§ **TO DO**: Go through the entries below and copy every line that holds the word "referencia".

§ **RECORDED DATA**:
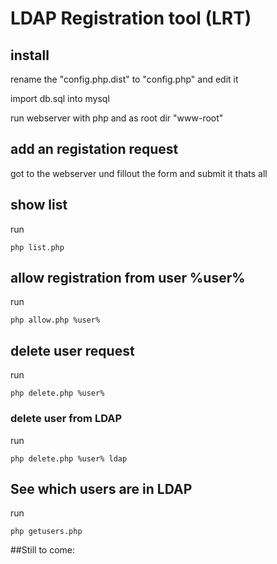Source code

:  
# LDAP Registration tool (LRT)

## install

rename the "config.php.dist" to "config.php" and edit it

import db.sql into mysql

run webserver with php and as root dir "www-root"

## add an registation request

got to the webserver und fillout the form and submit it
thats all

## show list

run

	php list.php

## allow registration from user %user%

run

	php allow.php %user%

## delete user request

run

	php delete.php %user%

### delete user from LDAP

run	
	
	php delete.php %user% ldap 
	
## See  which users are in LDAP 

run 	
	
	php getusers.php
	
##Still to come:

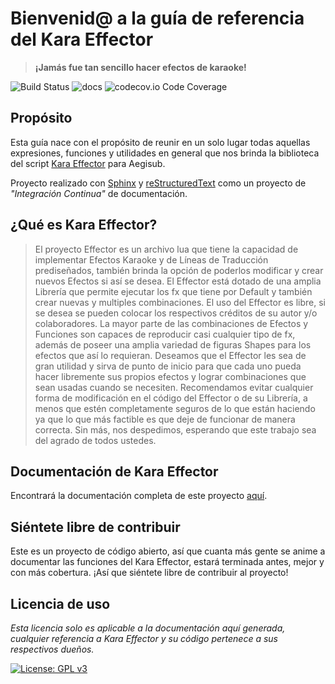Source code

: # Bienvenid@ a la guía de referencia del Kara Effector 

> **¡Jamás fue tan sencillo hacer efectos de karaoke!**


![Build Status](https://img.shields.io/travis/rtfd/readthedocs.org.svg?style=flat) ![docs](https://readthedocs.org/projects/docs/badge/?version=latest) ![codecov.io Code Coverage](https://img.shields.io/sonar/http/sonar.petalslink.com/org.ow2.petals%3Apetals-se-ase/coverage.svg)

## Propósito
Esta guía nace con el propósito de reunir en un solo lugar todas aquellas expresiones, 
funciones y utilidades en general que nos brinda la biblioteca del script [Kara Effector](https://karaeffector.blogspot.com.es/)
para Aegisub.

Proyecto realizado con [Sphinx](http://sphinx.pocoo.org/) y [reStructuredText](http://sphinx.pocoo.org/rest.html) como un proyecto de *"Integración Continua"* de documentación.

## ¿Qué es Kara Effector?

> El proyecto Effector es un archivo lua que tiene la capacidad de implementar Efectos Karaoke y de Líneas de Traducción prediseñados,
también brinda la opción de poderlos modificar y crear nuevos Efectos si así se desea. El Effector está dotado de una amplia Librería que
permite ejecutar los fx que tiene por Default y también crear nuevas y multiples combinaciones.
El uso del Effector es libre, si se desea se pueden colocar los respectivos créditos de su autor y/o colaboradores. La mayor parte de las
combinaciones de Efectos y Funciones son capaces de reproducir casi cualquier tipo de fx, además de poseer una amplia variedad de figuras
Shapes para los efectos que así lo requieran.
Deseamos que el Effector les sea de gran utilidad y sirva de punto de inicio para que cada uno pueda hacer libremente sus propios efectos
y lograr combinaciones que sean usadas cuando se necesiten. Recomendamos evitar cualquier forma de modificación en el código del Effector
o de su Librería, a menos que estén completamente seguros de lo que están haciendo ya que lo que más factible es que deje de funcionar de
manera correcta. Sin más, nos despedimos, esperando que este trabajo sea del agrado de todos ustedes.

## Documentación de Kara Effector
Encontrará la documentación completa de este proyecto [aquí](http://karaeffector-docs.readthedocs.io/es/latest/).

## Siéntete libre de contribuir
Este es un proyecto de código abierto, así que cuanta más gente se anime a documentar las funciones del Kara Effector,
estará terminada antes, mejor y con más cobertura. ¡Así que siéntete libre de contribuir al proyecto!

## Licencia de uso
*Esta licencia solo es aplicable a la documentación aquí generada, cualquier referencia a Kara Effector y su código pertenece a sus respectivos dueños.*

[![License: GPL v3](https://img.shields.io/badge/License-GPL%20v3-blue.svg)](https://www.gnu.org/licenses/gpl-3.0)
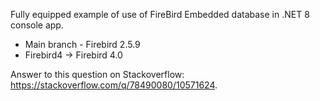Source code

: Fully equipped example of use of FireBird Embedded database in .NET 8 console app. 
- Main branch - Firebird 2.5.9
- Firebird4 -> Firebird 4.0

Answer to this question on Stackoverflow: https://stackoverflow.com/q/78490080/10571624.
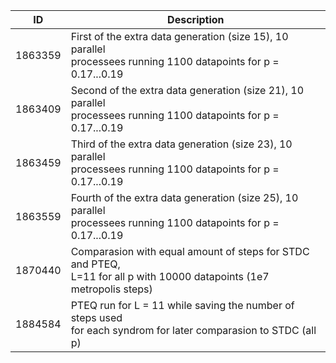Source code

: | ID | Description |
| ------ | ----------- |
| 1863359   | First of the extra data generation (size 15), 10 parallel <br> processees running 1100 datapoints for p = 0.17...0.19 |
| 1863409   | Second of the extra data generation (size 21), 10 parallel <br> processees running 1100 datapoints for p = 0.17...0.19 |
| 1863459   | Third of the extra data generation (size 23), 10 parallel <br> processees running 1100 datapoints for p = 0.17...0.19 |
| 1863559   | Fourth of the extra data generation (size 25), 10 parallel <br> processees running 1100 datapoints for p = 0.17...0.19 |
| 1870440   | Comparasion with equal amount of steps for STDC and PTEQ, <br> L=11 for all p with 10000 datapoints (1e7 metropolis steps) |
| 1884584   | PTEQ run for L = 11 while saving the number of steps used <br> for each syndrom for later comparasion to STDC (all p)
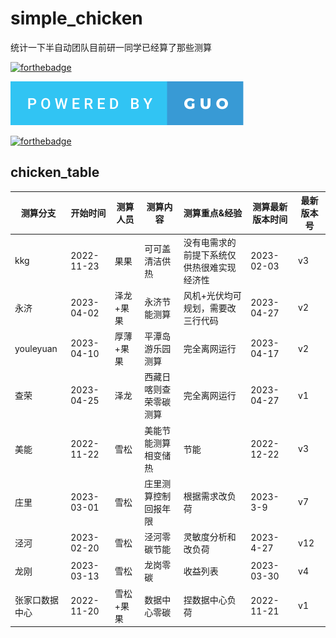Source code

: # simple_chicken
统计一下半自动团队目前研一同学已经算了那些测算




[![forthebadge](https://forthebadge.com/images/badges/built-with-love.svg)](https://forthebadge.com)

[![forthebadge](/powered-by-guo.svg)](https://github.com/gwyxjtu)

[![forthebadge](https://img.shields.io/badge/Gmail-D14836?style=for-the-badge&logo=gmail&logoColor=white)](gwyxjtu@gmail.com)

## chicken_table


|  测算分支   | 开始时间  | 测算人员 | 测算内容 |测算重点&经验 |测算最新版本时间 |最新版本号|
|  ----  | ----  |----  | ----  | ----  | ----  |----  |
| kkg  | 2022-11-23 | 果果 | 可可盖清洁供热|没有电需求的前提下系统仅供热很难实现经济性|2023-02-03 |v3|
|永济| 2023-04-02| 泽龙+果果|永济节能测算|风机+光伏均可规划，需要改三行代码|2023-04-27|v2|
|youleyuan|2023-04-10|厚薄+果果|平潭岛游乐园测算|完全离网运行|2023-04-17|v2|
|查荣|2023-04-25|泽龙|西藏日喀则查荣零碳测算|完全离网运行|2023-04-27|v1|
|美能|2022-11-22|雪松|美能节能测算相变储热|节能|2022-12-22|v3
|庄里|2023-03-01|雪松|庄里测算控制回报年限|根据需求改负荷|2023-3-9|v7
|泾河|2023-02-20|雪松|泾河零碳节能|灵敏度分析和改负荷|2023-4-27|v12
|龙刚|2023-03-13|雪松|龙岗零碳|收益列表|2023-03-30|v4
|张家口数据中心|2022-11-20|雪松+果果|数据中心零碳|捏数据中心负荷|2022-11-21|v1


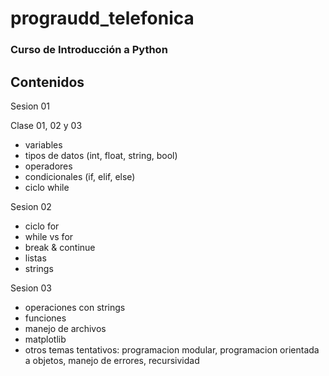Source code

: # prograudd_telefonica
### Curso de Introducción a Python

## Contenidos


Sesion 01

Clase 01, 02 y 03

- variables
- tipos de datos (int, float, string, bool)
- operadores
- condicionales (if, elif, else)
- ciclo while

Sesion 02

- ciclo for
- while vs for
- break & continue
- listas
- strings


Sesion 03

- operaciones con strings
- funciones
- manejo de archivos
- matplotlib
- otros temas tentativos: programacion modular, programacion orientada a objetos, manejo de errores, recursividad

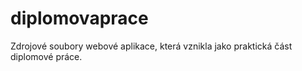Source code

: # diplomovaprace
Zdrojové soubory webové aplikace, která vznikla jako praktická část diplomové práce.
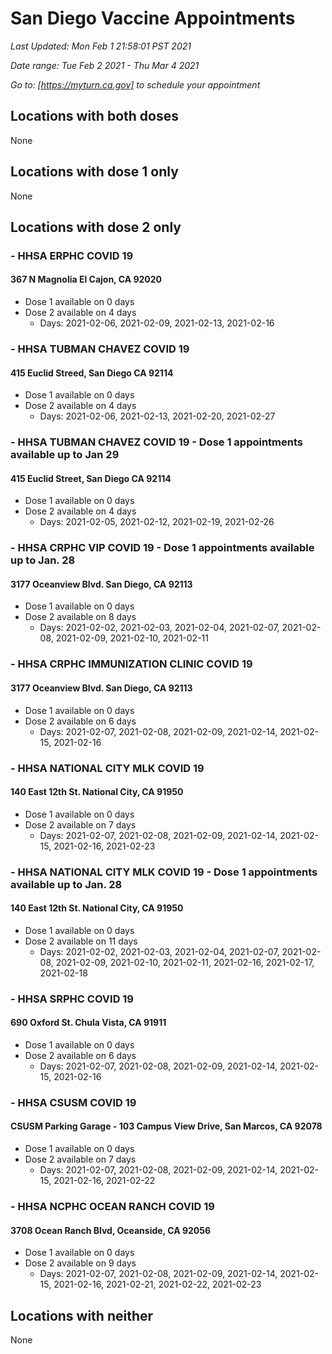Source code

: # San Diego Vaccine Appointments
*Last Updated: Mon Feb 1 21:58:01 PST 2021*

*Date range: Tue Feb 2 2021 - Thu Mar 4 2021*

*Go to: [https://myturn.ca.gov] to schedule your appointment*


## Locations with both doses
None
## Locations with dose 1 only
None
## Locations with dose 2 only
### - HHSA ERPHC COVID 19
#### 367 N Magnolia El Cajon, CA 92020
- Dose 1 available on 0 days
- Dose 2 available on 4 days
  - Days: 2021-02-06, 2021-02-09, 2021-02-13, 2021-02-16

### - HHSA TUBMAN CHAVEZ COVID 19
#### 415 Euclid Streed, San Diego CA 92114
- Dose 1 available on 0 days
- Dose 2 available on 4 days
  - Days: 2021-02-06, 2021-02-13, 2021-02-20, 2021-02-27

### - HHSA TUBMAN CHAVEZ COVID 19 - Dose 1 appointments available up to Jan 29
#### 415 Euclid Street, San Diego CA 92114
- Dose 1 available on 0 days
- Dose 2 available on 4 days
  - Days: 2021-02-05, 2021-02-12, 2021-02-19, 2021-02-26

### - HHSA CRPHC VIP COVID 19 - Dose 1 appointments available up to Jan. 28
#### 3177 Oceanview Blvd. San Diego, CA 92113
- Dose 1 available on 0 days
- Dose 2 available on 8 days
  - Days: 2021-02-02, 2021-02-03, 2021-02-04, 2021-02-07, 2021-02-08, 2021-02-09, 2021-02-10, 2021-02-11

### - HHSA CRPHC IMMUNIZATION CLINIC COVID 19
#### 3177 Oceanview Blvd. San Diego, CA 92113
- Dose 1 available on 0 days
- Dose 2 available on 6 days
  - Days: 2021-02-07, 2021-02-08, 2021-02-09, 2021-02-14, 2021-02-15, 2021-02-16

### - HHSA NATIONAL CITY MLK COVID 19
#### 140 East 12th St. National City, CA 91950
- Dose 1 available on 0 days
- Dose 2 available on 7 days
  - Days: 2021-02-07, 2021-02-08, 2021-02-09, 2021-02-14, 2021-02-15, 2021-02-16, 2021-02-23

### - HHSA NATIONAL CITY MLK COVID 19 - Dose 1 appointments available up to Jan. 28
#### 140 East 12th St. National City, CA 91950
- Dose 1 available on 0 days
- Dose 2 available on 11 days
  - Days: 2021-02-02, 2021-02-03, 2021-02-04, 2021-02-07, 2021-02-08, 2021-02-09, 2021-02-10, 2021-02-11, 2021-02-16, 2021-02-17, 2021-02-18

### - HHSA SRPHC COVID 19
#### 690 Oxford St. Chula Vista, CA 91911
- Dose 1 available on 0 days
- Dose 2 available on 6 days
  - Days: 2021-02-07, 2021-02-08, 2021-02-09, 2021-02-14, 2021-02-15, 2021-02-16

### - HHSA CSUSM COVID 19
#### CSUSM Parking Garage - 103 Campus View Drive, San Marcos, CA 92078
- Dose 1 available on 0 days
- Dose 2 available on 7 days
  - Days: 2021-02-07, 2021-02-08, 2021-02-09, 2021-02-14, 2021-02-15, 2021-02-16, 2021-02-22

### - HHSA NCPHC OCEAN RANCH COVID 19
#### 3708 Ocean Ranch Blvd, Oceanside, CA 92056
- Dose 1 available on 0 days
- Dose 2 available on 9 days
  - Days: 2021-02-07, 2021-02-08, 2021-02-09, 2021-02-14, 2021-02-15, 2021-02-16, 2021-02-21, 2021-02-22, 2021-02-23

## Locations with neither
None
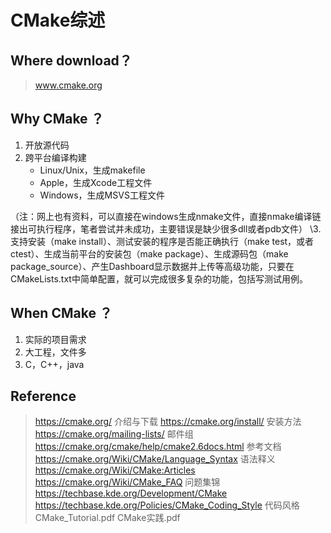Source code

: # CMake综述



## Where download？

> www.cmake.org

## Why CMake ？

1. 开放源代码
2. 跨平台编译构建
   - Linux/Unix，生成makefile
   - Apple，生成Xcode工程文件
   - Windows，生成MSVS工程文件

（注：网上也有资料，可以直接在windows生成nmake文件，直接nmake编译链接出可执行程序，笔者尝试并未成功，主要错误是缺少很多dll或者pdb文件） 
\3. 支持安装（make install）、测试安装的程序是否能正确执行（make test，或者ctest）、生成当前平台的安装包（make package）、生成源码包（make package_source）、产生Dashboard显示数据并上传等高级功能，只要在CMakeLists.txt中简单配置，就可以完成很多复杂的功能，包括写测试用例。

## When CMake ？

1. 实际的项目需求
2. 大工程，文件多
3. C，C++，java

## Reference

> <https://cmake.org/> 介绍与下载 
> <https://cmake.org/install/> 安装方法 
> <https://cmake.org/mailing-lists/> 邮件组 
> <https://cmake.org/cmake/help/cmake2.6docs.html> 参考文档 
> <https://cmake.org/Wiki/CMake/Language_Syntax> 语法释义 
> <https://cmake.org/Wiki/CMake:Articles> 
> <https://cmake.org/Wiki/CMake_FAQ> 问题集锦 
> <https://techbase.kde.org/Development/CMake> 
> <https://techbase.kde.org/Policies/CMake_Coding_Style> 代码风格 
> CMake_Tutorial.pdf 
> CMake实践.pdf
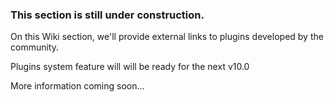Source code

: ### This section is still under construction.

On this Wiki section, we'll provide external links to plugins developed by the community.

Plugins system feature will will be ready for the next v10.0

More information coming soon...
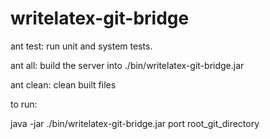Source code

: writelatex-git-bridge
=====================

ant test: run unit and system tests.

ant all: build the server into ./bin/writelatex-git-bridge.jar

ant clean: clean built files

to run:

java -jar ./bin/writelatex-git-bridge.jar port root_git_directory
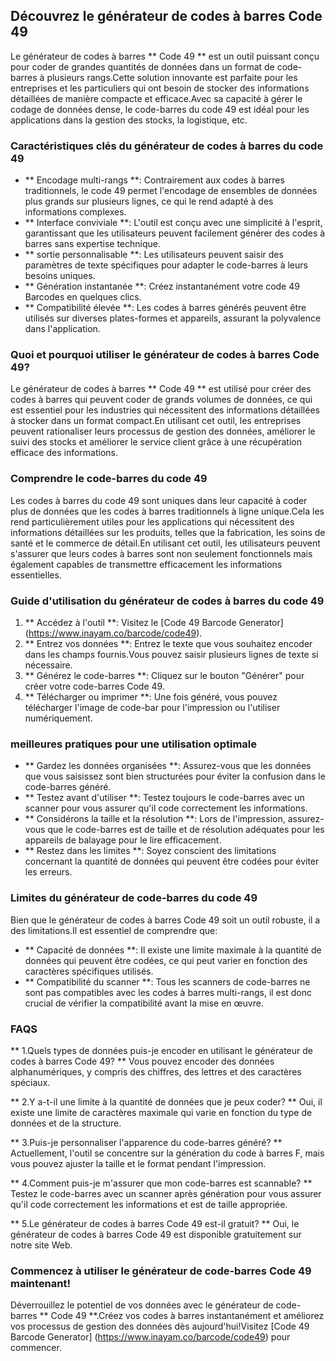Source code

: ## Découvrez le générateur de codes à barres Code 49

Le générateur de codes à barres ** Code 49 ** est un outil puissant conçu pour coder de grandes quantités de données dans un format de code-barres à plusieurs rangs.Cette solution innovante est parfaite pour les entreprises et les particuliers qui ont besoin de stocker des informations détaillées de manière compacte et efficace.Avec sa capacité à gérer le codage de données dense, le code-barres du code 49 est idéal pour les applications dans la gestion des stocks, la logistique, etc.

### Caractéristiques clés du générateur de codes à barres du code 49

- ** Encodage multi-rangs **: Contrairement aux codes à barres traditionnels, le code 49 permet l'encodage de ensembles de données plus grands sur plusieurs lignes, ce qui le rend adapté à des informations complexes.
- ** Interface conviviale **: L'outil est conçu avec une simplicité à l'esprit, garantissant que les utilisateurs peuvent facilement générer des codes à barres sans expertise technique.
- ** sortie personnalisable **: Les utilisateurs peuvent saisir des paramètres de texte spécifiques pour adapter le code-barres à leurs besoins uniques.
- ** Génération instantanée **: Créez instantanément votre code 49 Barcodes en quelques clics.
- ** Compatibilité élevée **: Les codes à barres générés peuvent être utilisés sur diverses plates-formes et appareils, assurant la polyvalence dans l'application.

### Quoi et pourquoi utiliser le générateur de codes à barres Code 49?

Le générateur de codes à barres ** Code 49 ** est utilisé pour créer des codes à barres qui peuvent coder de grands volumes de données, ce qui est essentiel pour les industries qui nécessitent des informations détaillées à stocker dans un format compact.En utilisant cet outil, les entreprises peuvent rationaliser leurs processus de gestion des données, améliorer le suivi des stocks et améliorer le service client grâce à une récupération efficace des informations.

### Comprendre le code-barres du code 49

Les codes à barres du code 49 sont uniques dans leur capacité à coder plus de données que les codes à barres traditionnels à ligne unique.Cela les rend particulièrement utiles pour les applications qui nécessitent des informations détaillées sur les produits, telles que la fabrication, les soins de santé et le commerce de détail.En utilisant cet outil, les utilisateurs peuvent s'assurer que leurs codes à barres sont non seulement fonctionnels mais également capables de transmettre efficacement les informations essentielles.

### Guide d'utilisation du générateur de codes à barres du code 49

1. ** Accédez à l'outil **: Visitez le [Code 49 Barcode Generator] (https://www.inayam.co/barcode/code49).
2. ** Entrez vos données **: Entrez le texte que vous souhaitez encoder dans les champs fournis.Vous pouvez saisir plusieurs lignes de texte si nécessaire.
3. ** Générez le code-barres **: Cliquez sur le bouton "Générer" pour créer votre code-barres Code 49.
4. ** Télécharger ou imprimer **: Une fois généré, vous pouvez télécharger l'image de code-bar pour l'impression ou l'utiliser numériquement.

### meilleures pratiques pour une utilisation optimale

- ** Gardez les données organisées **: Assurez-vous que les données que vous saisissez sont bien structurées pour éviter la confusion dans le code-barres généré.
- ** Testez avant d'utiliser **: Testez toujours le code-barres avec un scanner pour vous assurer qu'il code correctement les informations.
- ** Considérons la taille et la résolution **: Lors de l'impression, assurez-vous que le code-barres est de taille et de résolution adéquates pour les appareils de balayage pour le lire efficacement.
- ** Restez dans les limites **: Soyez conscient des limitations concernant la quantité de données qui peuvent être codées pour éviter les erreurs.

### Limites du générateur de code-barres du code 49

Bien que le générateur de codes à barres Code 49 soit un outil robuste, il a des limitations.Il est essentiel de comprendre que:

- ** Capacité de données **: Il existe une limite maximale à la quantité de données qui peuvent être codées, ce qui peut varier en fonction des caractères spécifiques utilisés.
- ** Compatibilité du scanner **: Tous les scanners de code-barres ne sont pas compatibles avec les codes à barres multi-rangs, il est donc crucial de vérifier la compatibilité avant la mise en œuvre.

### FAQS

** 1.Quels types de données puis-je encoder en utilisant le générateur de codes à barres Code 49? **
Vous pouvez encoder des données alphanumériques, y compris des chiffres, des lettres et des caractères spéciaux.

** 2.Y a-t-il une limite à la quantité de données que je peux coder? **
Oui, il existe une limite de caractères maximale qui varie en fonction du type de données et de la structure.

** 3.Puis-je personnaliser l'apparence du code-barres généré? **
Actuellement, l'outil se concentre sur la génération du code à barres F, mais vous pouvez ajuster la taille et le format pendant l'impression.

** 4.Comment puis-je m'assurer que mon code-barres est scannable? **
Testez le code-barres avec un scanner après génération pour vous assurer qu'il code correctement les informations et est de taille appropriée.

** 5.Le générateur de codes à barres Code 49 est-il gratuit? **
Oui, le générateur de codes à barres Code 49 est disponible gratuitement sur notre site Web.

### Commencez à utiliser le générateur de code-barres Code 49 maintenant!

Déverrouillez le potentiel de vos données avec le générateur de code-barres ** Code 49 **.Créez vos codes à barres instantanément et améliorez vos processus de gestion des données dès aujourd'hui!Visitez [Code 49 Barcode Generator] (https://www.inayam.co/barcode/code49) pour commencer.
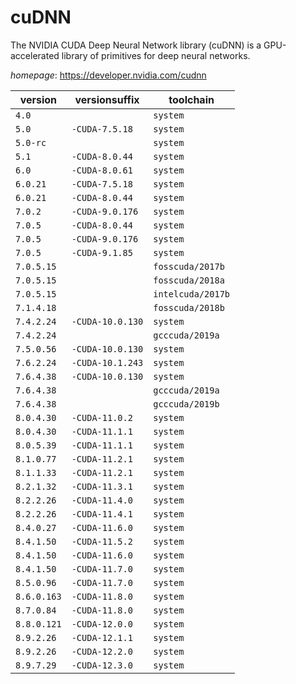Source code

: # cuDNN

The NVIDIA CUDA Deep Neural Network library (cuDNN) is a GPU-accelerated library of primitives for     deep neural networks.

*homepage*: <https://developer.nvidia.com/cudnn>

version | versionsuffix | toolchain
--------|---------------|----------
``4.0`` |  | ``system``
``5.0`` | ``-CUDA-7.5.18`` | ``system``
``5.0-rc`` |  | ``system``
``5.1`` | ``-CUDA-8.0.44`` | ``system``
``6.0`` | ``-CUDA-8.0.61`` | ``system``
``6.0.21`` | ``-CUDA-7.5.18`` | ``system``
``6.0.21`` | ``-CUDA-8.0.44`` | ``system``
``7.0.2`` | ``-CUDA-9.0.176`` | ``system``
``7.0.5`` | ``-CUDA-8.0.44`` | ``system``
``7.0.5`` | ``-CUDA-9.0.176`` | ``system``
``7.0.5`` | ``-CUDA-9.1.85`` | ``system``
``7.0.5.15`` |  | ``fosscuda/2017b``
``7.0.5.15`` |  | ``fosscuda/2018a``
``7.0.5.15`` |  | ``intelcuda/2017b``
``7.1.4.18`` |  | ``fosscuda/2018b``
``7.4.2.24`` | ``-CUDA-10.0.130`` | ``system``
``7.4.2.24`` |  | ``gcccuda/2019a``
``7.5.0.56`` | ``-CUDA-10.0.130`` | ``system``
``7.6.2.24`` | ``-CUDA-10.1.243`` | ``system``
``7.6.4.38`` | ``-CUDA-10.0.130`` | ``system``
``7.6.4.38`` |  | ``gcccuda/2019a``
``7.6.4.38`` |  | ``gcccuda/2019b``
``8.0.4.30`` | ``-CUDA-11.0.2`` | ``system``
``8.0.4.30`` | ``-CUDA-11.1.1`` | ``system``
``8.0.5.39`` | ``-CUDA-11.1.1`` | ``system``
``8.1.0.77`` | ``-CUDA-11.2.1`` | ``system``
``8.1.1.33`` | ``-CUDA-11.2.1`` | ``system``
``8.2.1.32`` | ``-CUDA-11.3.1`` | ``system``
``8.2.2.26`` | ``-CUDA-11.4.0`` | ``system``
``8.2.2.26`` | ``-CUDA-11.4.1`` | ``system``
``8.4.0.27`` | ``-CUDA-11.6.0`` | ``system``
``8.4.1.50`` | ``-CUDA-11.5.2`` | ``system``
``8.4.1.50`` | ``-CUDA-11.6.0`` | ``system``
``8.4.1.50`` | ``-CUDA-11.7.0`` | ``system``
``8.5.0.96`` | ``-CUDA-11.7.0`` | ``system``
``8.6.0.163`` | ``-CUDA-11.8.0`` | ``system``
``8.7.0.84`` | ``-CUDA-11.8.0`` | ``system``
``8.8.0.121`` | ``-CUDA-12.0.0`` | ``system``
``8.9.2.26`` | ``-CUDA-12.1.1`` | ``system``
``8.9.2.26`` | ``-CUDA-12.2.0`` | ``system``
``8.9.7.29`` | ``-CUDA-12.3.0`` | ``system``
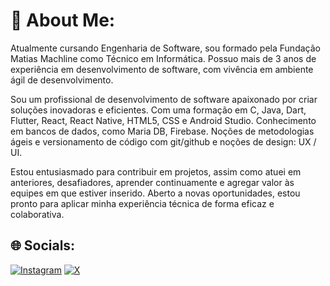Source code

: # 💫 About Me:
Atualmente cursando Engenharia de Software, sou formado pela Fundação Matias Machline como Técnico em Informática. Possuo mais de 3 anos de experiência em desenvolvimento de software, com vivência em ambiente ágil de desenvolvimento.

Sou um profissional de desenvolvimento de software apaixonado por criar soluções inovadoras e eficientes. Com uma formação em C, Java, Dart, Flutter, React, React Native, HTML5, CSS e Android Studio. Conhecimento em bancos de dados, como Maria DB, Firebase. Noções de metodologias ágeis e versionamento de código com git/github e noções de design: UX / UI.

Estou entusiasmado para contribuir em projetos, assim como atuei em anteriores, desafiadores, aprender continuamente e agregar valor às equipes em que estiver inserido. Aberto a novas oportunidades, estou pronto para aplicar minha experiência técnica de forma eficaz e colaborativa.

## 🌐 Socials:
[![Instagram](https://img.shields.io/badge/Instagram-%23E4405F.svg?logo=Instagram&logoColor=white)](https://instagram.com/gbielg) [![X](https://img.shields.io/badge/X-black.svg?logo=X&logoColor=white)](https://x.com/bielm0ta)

§ **WRITTEN SOLUTION**:
: # Bienvenid@ a la guía de referencia del Kara Effector 
*Esta licencia solo es aplicable a la documentación aquí generada, cualquier referencia a Kara Effector y su código pertenece a sus respectivos dueños.*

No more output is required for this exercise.